▶ [Task prompt]: Search the data for the word "condition" and copy each line that has it.
[[ Data records, beginning ]]
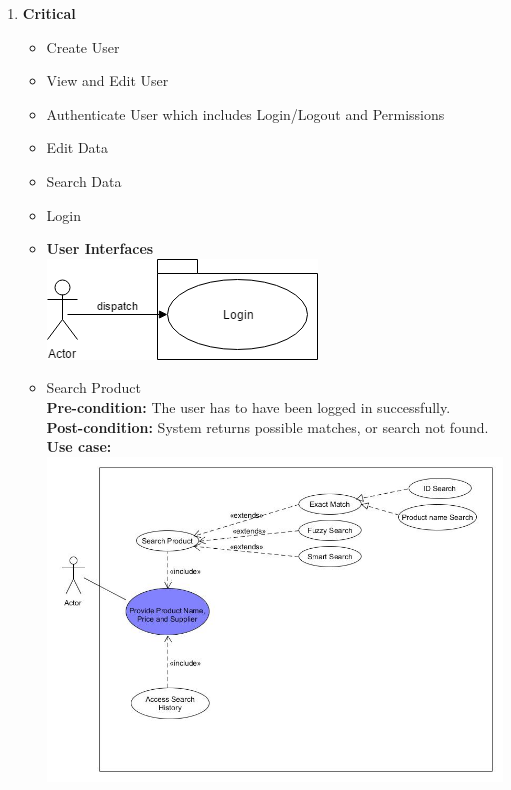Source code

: \documentclass[a4paper,10pt]{article}
\begin{document}
		\begin{enumerate} 
		\item \textbf{Critical} 
		\begin{itemize}
		\item Create User
		\item View and Edit User
		\item Authenticate User which includes Login/Logout and Permissions
		\item Edit Data
		\item Search Data
		\end{itemize}
			\begin{itemize} 
				\item Login
                 \item \textbf{User Interfaces}\\
		 \includegraphics[scale=0.62]{login.png}\\
		 
				\item Search Product \\
				\textbf{Pre-condition: } The user has to have been logged in successfully.  \\
				\textbf{Post-condition: }  System returns possible matches, or search not found. \\
				\textbf{Use case: }\\
 				\includegraphics[scale=0.35]{Diagrams/SearchUCdiagram2.jpg}
				

\end{itemize}
\end{enumerate}
\end{document}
[[ Data records, end ]]
▶ [Written answer]:
				\textbf{Pre-condition: } The user has to have been logged in successfully.  \\
				\textbf{Post-condition: }  System returns possible matches, or search not found. \\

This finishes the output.